All These Things I’ve Done
Gabrielle Zevin
368 pages
Publisher: Farrar, Straus and Giroux
Release Date: September 6, 2011
Source: Amazon.com
My Rating: ★★★★☆
Book Summary
In 2083, chocolate and coffee are illegal, paper is hard to find, water is carefully rationed, and New York City is rife with crime and poverty. And yet, for Anya Balanchine, the sixteen-year-old daughter of the city’s most notorious (and dead) crime boss, life is fairly routine. It consists of going to school, taking care of her siblings and her dying grandmother, trying to avoid falling in love with the new assistant D.A.’s son, and avoiding her loser ex-boyfriend. That is until her ex is accidently poisoned by the chocolate her family manufactures and the police think she’s to blame. Suddenly, Anya finds herself thrust unwillingly into the spotlight–at school, in the news, and most importantly, within her mafia family.
Book Review
Can you imagine a world where chocolate and caffeine are illegal, yet alcohol is perfectly legal even for children? I can’t. I love chocolate way too much to be able to give it up, but this is what Anya Balanchine, the main character of this book, is living with. Anya is the daughter of a famous mafia lord who was killed by an unknown person. This tragedy, together with the one that killed her mother, left Anya, her older brother, and younger sister, as orphans and under the care of her ailing grandmother. Although Anya is the middle child, she really is the one running the show. Her older brother was victim to a car accident, the one that killed their mother, which caused him brain damage, therefore making him unfit as caregiver even though he is technically an adult.

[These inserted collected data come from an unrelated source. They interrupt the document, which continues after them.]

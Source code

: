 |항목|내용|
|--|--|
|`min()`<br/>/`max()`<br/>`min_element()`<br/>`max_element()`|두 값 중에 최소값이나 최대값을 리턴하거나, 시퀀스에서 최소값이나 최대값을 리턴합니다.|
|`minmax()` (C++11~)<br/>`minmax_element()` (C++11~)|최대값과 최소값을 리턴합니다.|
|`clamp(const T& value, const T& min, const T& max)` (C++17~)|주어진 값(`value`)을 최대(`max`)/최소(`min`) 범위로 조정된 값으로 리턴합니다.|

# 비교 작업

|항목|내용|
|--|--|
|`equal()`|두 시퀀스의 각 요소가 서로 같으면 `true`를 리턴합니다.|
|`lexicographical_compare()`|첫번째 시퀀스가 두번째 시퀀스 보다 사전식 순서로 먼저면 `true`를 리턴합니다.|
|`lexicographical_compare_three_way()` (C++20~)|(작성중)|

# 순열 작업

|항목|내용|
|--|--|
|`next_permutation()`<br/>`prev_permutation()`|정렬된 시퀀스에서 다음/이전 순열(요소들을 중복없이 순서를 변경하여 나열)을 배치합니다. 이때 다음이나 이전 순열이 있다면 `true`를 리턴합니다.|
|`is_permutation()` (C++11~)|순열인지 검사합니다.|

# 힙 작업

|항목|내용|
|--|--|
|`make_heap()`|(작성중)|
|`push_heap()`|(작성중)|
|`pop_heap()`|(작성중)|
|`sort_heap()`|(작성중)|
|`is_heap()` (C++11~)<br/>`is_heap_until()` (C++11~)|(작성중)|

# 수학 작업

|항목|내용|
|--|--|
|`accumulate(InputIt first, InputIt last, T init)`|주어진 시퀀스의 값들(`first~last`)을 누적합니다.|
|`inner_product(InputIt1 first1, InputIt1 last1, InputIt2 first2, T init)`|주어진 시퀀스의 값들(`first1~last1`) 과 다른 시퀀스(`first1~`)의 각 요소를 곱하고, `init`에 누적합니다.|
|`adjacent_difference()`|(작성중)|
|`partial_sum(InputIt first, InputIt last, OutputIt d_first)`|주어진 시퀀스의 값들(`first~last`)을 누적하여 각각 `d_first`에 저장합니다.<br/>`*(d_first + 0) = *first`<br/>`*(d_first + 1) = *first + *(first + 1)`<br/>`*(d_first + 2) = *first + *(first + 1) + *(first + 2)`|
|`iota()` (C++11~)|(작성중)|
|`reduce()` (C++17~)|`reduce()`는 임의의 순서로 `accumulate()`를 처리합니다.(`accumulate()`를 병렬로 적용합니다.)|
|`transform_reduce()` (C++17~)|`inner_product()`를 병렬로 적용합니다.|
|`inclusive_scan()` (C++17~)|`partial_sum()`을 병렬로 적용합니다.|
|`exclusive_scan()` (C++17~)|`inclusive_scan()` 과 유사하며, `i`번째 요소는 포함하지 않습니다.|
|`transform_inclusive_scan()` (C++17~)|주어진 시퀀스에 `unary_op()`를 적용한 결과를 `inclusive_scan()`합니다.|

Anya has a lot of responsibilities on her young shoulders. She has to take care of her brother, her sister, and her grandmother who is on life support, as well as live with the fact that her family name is one tainted by the long time family business of making chocolate. Anya’s family is one of the most famous makers of counterfeit chocolate, making them a mafia. Even though Anya is not directly involved in any of the family’s operation, she is guilty by association and her family’s legacy follows her wherever she goes. She learns how to live with it though, knowing that through thick and thin, family is important. It all turns south when a batch of the family chocolate is laced with a poison that almost kills her ex-boyfriend, just days after they break up, in a bad way. This makes Anya the number one suspect, unleashing a series of events that changes Anya’s life forever.
I enjoyed this book so much. I felt a connection to Anya’s situation. No, my family is not in the mafia or smuggling illegal goods anywhere, but it brought me back to my teenage years when I had to practically raise my younger and sister. We were newly arrived immigrants and my father and step-mother couldn’t afford to pay a babysitter while they each worked double shifts. That made me the one in charge. I felt tremendous pressure, not to mention a bit bothered about the way I was “wasting” my teenage years. I felt all these emotions again as I read Anya’s story in her point of view.

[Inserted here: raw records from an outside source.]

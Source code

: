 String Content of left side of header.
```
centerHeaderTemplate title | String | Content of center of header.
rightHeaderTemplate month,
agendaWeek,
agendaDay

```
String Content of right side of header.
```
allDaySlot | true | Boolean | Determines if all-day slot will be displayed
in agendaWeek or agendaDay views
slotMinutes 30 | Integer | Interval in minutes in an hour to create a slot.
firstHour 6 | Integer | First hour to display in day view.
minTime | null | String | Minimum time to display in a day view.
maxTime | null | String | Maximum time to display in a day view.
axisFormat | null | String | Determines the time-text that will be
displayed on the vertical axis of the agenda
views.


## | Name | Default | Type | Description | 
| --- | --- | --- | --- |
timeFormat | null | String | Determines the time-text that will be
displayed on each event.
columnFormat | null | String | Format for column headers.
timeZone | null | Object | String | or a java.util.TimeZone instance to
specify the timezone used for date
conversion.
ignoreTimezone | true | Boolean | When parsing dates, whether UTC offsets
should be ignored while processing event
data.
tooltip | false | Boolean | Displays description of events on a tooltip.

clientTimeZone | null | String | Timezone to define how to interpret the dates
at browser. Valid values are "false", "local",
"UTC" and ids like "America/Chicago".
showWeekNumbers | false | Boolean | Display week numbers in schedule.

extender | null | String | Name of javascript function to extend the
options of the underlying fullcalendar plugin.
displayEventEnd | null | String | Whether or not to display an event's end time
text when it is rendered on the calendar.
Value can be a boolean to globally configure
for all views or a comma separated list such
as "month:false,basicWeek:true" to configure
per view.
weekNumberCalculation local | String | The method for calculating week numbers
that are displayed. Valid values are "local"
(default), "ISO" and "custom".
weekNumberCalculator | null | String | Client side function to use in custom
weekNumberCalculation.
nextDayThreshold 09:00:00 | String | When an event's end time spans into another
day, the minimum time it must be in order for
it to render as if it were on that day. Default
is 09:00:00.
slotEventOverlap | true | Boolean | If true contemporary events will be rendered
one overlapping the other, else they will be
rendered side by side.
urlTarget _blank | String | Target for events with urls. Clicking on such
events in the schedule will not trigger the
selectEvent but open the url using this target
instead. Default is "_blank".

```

I did feel that the cover didn’t capture the essence of the book. It is a little boring and what I found between them was completely not what I had expecting by judging the cover. I give this book 4 stars for being an amazing dystopian story, different in its own right, with a refreshing point of view on what the future might hold for us. Deducting 1 point for the cover, which I thought could have been better. A great read and a must-have in your shelves.